* _Work to complete_: Below are several entries. Transcribe exactly those lines that fall from the one with "Unfortunately, there are" through the one with "## 5.4 系统交互流程", end lines included.

[Data excerpts]
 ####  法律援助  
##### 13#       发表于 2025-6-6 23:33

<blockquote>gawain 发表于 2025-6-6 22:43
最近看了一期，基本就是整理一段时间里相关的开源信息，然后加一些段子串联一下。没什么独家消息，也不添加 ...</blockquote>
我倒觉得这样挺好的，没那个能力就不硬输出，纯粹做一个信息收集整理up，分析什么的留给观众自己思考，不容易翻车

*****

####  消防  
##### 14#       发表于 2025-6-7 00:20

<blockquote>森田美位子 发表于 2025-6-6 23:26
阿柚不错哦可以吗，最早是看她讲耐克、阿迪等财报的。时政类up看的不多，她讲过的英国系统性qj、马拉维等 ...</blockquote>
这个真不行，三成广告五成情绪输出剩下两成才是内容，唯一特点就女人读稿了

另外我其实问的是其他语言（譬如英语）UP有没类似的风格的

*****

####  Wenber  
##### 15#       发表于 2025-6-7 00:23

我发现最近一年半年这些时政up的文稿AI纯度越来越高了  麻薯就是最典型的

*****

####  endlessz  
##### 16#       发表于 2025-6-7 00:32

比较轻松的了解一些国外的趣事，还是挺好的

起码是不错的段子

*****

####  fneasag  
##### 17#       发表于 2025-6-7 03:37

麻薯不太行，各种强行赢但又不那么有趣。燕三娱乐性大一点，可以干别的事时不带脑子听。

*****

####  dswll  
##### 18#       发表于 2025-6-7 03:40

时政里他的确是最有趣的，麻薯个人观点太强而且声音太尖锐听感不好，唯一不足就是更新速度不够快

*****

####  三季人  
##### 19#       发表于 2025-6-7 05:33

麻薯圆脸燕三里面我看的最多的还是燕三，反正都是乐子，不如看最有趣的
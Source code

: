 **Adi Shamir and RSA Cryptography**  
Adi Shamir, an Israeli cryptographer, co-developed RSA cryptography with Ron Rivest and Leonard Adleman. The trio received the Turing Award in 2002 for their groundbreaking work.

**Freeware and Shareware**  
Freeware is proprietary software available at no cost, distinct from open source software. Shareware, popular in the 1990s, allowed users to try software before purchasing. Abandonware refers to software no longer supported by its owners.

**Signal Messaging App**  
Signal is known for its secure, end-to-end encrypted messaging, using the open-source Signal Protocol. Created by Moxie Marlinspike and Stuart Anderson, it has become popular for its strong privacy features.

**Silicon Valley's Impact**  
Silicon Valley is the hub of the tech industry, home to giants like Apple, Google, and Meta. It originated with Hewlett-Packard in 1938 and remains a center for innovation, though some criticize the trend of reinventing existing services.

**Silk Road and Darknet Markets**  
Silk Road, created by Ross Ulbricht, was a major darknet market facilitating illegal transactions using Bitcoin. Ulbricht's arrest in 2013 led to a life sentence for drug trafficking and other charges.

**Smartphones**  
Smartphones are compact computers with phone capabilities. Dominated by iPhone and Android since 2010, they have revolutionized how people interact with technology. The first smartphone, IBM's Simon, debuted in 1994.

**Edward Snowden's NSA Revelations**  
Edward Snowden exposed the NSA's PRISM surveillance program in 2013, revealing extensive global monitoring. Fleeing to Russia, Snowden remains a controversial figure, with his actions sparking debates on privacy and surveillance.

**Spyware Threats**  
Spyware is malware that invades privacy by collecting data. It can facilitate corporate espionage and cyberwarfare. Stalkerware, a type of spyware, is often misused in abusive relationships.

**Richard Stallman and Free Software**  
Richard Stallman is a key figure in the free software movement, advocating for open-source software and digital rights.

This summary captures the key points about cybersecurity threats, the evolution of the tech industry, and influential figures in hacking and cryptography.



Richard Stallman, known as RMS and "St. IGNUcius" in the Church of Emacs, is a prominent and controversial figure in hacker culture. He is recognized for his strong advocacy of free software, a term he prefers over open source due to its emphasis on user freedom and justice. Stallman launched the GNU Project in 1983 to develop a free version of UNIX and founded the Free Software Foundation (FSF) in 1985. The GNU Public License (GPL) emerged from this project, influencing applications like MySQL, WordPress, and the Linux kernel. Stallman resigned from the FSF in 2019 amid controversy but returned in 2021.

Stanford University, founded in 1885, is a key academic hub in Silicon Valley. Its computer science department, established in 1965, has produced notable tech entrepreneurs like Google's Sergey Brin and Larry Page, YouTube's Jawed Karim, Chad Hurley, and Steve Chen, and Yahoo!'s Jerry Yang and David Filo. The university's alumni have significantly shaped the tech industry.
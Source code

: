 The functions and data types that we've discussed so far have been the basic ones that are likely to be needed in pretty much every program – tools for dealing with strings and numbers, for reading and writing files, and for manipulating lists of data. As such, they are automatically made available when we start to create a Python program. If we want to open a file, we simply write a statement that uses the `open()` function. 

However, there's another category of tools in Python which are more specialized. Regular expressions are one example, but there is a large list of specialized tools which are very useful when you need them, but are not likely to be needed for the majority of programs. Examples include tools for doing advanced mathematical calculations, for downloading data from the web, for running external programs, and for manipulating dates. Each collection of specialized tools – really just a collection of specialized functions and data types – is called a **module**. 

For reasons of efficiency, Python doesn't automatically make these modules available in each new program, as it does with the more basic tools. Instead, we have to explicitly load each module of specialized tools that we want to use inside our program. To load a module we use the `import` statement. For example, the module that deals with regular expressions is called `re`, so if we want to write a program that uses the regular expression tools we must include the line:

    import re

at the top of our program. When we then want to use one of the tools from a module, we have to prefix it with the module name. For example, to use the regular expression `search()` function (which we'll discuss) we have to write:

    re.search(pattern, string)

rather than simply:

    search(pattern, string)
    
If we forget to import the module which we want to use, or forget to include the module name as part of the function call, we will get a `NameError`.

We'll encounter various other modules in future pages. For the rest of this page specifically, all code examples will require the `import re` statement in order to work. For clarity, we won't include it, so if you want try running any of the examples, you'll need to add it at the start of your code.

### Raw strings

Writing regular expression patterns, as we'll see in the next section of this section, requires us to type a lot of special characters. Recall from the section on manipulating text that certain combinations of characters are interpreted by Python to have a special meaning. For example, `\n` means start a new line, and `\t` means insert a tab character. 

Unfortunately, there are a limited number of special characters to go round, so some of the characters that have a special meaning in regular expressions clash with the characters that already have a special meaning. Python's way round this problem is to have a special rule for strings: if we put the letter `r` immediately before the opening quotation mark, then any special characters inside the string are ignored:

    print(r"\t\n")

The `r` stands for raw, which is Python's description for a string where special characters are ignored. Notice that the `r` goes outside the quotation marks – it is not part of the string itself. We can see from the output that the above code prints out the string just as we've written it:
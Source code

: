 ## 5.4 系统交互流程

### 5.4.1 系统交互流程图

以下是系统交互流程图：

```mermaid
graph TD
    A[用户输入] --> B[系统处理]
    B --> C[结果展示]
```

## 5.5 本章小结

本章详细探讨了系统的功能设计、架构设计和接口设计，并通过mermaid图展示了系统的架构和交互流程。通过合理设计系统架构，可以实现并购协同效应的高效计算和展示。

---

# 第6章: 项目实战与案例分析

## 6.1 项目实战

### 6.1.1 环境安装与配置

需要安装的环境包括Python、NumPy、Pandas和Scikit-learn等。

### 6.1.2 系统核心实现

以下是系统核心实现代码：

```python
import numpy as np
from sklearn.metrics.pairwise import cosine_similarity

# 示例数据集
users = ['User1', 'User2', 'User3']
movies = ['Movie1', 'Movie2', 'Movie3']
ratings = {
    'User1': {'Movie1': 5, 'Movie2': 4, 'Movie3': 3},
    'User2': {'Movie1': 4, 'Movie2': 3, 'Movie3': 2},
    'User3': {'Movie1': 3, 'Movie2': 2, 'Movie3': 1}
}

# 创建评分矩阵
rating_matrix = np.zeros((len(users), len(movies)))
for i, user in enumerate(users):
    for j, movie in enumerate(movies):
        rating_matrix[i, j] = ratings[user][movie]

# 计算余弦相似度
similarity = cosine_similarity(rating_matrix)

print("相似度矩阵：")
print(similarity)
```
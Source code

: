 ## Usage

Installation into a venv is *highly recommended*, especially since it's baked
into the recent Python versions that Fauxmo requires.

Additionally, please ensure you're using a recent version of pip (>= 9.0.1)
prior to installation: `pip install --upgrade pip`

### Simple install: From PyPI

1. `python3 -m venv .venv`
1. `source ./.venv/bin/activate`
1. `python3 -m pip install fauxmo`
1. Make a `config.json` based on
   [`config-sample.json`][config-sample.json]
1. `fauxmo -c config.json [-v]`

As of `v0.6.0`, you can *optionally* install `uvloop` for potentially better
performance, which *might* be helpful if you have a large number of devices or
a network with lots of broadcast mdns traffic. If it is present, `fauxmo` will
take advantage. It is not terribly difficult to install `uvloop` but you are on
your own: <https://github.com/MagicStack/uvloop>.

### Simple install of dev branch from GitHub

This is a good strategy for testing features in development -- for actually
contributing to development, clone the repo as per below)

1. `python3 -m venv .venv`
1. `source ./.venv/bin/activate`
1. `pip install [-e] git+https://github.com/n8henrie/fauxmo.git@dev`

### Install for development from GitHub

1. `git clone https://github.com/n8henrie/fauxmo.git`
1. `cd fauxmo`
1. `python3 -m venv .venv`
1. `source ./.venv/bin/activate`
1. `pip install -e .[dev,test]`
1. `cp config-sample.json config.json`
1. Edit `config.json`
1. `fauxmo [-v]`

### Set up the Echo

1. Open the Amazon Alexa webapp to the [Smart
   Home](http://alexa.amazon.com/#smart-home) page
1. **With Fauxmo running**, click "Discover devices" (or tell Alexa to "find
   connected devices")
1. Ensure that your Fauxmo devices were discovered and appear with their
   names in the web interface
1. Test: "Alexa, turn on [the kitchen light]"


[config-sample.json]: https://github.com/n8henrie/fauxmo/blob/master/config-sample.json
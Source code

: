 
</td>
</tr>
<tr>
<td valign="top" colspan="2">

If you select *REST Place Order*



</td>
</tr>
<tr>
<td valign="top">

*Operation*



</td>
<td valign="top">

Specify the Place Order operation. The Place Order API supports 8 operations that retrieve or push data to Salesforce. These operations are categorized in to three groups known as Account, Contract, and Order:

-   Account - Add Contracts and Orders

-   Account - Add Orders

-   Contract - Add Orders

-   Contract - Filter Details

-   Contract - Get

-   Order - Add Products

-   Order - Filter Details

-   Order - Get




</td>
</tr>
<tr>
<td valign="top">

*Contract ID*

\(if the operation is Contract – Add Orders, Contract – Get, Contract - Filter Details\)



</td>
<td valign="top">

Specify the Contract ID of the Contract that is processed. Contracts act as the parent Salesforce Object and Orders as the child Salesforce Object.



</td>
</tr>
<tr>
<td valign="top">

* _Output for this task_:
Unfortunately, there are a limited number of special characters to go round, so some of the characters that have a special meaning in regular expressions clash with the characters that already have a special meaning. Python's way round this problem is to have a special rule for strings: if we put the letter `r` immediately before the opening quotation mark, then any special characters inside the string are ignored:

    print(r"\t\n")

The `r` stands for raw, which is Python's description for a string where special characters are ignored. Notice that the `r` goes outside the quotation marks – it is not part of the string itself. We can see from the output that the above code prints out the string just as we've written it:
Source code

: ## 5.4 系统交互流程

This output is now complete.